What to produce - Exactly as they stand, give the records below again, with no images.

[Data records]
□ □ □ □

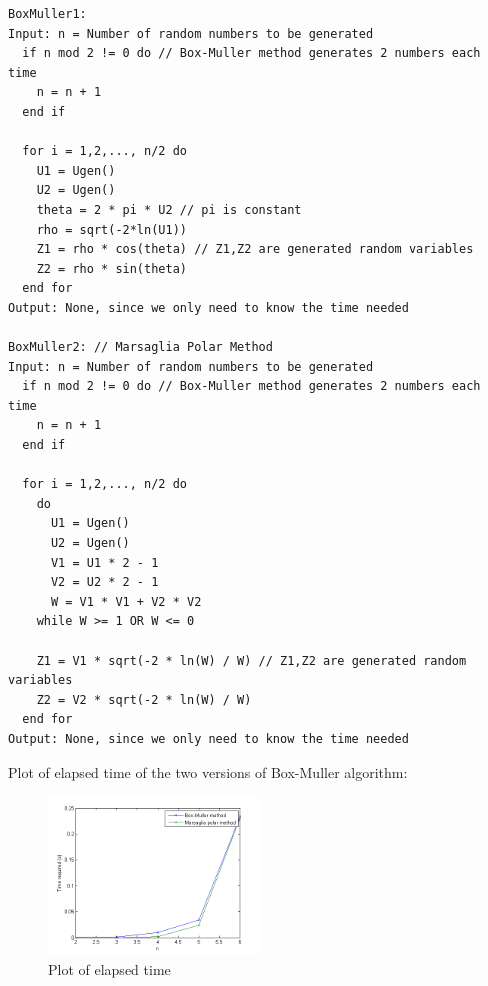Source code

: \documentclass[a4paper]{article}
\begin{document}
\begin{enumerate}
\begin{verbatim}
BoxMuller1:
Input: n = Number of random numbers to be generated
  if n mod 2 != 0 do // Box-Muller method generates 2 numbers each time
    n = n + 1
  end if
  
  for i = 1,2,..., n/2 do
    U1 = Ugen()
    U2 = Ugen()
    theta = 2 * pi * U2 // pi is constant
    rho = sqrt(-2*ln(U1))
    Z1 = rho * cos(theta) // Z1,Z2 are generated random variables
    Z2 = rho * sin(theta)
  end for
Output: None, since we only need to know the time needed

BoxMuller2: // Marsaglia Polar Method
Input: n = Number of random numbers to be generated
  if n mod 2 != 0 do // Box-Muller method generates 2 numbers each time
    n = n + 1
  end if
  
  for i = 1,2,..., n/2 do
    do
      U1 = Ugen()
      U2 = Ugen()
      V1 = U1 * 2 - 1
      V2 = U2 * 2 - 1
      W = V1 * V1 + V2 * V2
    while W >= 1 OR W <= 0
    
    Z1 = V1 * sqrt(-2 * ln(W) / W) // Z1,Z2 are generated random variables
    Z2 = V2 * sqrt(-2 * ln(W) / W)
  end for
Output: None, since we only need to know the time needed
\end{verbatim}

Plot of elapsed time of the two versions of Box-Muller algorithm:\\
\begin{figure}[ht]
\centering
\includegraphics[width=0.5\textwidth]{Q13fig01.png}
\caption{\label{fig:fig01} Plot of elapsed time}
\end{figure}

\end{enumerate}
\end{document}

□ □ □ □

Result for this exercise -
Source code

: \documentclass[a4paper]{article}
\begin{document}
\begin{enumerate}
\begin{verbatim}
BoxMuller1:
Input: n = Number of random numbers to be generated
  if n mod 2 != 0 do // Box-Muller method generates 2 numbers each time
    n = n + 1
  end if
  
  for i = 1,2,..., n/2 do
    U1 = Ugen()
    U2 = Ugen()
    theta = 2 * pi * U2 // pi is constant
    rho = sqrt(-2*ln(U1))
    Z1 = rho * cos(theta) // Z1,Z2 are generated random variables
    Z2 = rho * sin(theta)
  end for
Output: None, since we only need to know the time needed

BoxMuller2: // Marsaglia Polar Method
Input: n = Number of random numbers to be generated
  if n mod 2 != 0 do // Box-Muller method generates 2 numbers each time
    n = n + 1
  end if
  
  for i = 1,2,..., n/2 do
    do
      U1 = Ugen()
      U2 = Ugen()
      V1 = U1 * 2 - 1
      V2 = U2 * 2 - 1
      W = V1 * V1 + V2 * V2
    while W >= 1 OR W <= 0
    
    Z1 = V1 * sqrt(-2 * ln(W) / W) // Z1,Z2 are generated random variables
    Z2 = V2 * sqrt(-2 * ln(W) / W)
  end for
Output: None, since we only need to know the time needed
\end{verbatim}

Plot of elapsed time of the two versions of Box-Muller algorithm:\\
\begin{figure}[ht]
\centering
\includegraphics[width=0.5\textwidth]{Q13fig01.png}
\caption{\label{fig:fig01} Plot of elapsed time}
\end{figure}

\end{enumerate}
\end{document}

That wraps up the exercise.